Copy each line that includes the string "يمثل" from the material into your answer.
═════ Data in this exercise ═════
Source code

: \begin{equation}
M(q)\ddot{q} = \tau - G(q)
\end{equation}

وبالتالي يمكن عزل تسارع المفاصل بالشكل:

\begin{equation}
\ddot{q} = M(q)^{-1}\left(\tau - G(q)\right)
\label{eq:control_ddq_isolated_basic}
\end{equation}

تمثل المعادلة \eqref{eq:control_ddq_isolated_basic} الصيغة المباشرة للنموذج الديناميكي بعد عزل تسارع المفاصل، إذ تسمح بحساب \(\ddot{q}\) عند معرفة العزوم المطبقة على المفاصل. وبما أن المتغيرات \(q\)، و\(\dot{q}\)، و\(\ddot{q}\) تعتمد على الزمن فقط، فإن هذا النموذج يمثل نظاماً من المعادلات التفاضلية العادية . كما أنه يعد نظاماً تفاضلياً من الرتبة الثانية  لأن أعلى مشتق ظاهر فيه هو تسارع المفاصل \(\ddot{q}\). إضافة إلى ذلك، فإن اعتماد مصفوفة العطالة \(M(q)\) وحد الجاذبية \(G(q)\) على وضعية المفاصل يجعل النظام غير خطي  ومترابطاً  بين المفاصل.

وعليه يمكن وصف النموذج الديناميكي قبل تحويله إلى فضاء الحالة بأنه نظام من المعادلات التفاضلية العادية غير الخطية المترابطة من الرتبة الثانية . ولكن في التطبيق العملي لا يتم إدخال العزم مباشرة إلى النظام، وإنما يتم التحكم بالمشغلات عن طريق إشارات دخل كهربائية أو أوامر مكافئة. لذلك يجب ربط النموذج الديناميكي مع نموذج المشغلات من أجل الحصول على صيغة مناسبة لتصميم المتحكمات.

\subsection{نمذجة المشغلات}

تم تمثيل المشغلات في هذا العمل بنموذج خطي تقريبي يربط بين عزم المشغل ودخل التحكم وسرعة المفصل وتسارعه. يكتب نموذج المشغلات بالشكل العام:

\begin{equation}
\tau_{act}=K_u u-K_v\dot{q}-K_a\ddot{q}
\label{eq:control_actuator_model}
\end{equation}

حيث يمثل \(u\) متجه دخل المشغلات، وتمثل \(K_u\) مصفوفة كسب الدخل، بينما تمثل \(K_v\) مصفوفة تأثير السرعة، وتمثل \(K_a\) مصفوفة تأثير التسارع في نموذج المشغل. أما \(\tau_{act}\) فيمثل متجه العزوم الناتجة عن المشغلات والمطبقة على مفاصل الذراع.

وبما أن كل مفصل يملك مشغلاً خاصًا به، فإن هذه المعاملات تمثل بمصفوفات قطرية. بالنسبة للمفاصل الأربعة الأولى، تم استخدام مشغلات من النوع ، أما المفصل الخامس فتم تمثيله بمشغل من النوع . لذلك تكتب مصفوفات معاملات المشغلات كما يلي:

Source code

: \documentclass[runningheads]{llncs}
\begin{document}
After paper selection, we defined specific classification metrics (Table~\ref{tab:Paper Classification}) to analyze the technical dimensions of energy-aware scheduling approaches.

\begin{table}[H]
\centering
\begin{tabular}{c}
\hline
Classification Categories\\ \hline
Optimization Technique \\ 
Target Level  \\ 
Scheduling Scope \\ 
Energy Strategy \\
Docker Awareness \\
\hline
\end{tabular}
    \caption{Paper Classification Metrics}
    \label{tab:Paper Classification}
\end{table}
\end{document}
═════
▸ Answer to the exercise
تمثل المعادلة \eqref{eq:control_ddq_isolated_basic} الصيغة المباشرة للنموذج الديناميكي بعد عزل تسارع المفاصل، إذ تسمح بحساب \(\ddot{q}\) عند معرفة العزوم المطبقة على المفاصل. وبما أن المتغيرات \(q\)، و\(\dot{q}\)، و\(\ddot{q}\) تعتمد على الزمن فقط، فإن هذا النموذج يمثل نظاماً من المعادلات التفاضلية العادية . كما أنه يعد نظاماً تفاضلياً من الرتبة الثانية  لأن أعلى مشتق ظاهر فيه هو تسارع المفاصل \(\ddot{q}\). إضافة إلى ذلك، فإن اعتماد مصفوفة العطالة \(M(q)\) وحد الجاذبية \(G(q)\) على وضعية المفاصل يجعل النظام غير خطي  ومترابطاً  بين المفاصل.
حيث يمثل \(u\) متجه دخل المشغلات، وتمثل \(K_u\) مصفوفة كسب الدخل، بينما تمثل \(K_v\) مصفوفة تأثير السرعة، وتمثل \(K_a\) مصفوفة تأثير التسارع في نموذج المشغل. أما \(\tau_{act}\) فيمثل متجه العزوم الناتجة عن المشغلات والمطبقة على مفاصل الذراع.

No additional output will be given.